The Helmholtz Graduate School Environmental Health (HELENA), located in Neuherberg north of Munich, was opened on November 1, 2010. It is a joint initiative for the promotion of doctoral students of the Helmholtz Zentrum München - German Research Center for Environmental Health, the Ludwig-Maximilians-Universität München, and the Technische Universität München.

Description
With its orientation on Environmental Health, HELENA focuses thematically on the pathogenic processes of common diseases that affect a large number of people, such as chronic lung diseases, diabetes, cardiovascular diseases, cancer, Alzheimer’s disease and depression.

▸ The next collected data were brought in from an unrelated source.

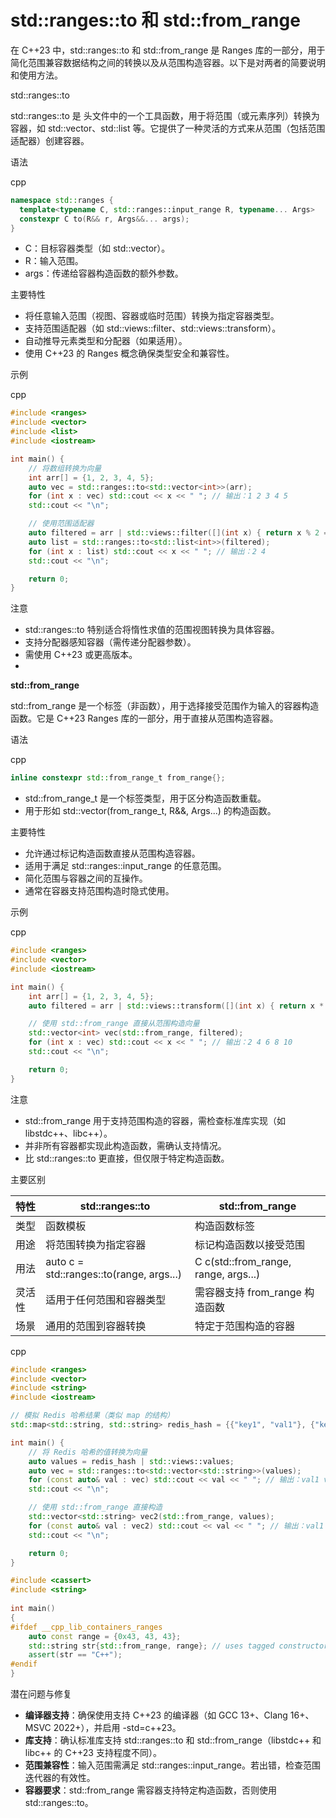 # std::ranges::to 和 std::from_range 

在 C++23 中，std::ranges::to 和 std::from_range 是 Ranges 库的一部分，用于简化范围兼容数据结构之间的转换以及从范围构造容器。以下是对两者的简要说明和使用方法。

std::ranges::to

std::ranges::to 是 <ranges> 头文件中的一个工具函数，用于将范围（或元素序列）转换为容器，如 std::vector、std::list 等。它提供了一种灵活的方式来从范围（包括范围适配器）创建容器。

语法

cpp

```cpp
namespace std::ranges {
  template<typename C, std::ranges::input_range R, typename... Args>
  constexpr C to(R&& r, Args&&... args);
}
```

- C：目标容器类型（如 std::vector<int>）。
- R：输入范围。
- args：传递给容器构造函数的额外参数。

主要特性

- 将任意输入范围（视图、容器或临时范围）转换为指定容器类型。
- 支持范围适配器（如 std::views::filter、std::views::transform）。
- 自动推导元素类型和分配器（如果适用）。
- 使用 C++23 的 Ranges 概念确保类型安全和兼容性。

示例

cpp

```cpp
#include <ranges>
#include <vector>
#include <list>
#include <iostream>

int main() {
    // 将数组转换为向量
    int arr[] = {1, 2, 3, 4, 5};
    auto vec = std::ranges::to<std::vector<int>>(arr);
    for (int x : vec) std::cout << x << " "; // 输出：1 2 3 4 5
    std::cout << "\n";

    // 使用范围适配器
    auto filtered = arr | std::views::filter([](int x) { return x % 2 == 0; });
    auto list = std::ranges::to<std::list<int>>(filtered);
    for (int x : list) std::cout << x << " "; // 输出：2 4
    std::cout << "\n";

    return 0;
}
```

注意

- std::ranges::to 特别适合将惰性求值的范围视图转换为具体容器。
- 支持分配器感知容器（需传递分配器参数）。
- 需使用 C++23 或更高版本。
- 

**std::from_range**

std::from_range 是一个标签（非函数），用于选择接受范围作为输入的容器构造函数。它是 C++23 Ranges 库的一部分，用于直接从范围构造容器。

语法

cpp

```cpp
inline constexpr std::from_range_t from_range{};
```

- std::from_range_t 是一个标签类型，用于区分构造函数重载。
- 用于形如 std::vector(from_range_t, R&&, Args...) 的构造函数。

主要特性

- 允许通过标记构造函数直接从范围构造容器。
- 适用于满足 std::ranges::input_range 的任意范围。
- 简化范围与容器之间的互操作。
- 通常在容器支持范围构造时隐式使用。

示例

cpp

```cpp
#include <ranges>
#include <vector>
#include <iostream>

int main() {
    int arr[] = {1, 2, 3, 4, 5};
    auto filtered = arr | std::views::transform([](int x) { return x * 2; });

    // 使用 std::from_range 直接从范围构造向量
    std::vector<int> vec(std::from_range, filtered);
    for (int x : vec) std::cout << x << " "; // 输出：2 4 6 8 10
    std::cout << "\n";

    return 0;
}
```

注意

- std::from_range 用于支持范围构造的容器，需检查标准库实现（如 libstdc++、libc++）。
- 并非所有容器都实现此构造函数，需确认支持情况。
- 比 std::ranges::to 更直接，但仅限于特定构造函数。

主要区别

| 特性   | std::ranges::to                             | std::from_range                      |
| ------ | ------------------------------------------- | ------------------------------------ |
| 类型   | 函数模板                                    | 构造函数标签                         |
| 用途   | 将范围转换为指定容器                        | 标记构造函数以接受范围               |
| 用法   | auto c = std::ranges::to<C>(range, args...) | C c(std::from_range, range, args...) |
| 灵活性 | 适用于任何范围和容器类型                    | 需容器支持 from_range 构造函数       |
| 场景   | 通用的范围到容器转换                        | 特定于范围构造的容器                 |



cpp

```cpp
#include <ranges>
#include <vector>
#include <string>
#include <iostream>

// 模拟 Redis 哈希结果（类似 map 的结构）
std::map<std::string, std::string> redis_hash = {{"key1", "val1"}, {"key2", "val2"}};

int main() {
    // 将 Redis 哈希的值转换为向量
    auto values = redis_hash | std::views::values;
    auto vec = std::ranges::to<std::vector<std::string>>(values);
    for (const auto& val : vec) std::cout << val << " "; // 输出：val1 val2
    std::cout << "\n";

    // 使用 std::from_range 直接构造
    std::vector<std::string> vec2(std::from_range, values);
    for (const auto& val : vec2) std::cout << val << " "; // 输出：val1 val2
    std::cout << "\n";

    return 0;
}
```



```C++
#include <cassert>
#include <string>
 
int main()
{
#ifdef __cpp_lib_containers_ranges
    auto const range = {0x43, 43, 43};
    std::string str{std::from_range, range}; // uses tagged constructor
    assert(str == "C++");
#endif
}
```



潜在问题与修复

- **编译器支持**：确保使用支持 C++23 的编译器（如 GCC 13+、Clang 16+、MSVC 2022+），并启用 -std=c++23。
- **库支持**：确认标准库支持 std::ranges::to 和 std::from_range（libstdc++ 和 libc++ 的 C++23 支持程度不同）。
- **范围兼容性**：输入范围需满足 std::ranges::input_range。若出错，检查范围迭代器的有效性。
- **容器要求**：std::from_range 需容器支持特定构造函数，否则使用 std::ranges::to。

These diseases develop out of a complex interaction of individual genetic predisposition and environmental influences such as food, lifestyle, stress, or pollutants.

The structured program of the Helmholtz graduate school HELENA offers participants an individualized course of study within eight thematic tracks, which cover the entire spectrum of Environmental Health research. Additionally, the promotion of competence in management, leadership, and communication lays the foundation for a successful scientific career. Each doctoral student can choose his/her personal curriculum individually from the offering.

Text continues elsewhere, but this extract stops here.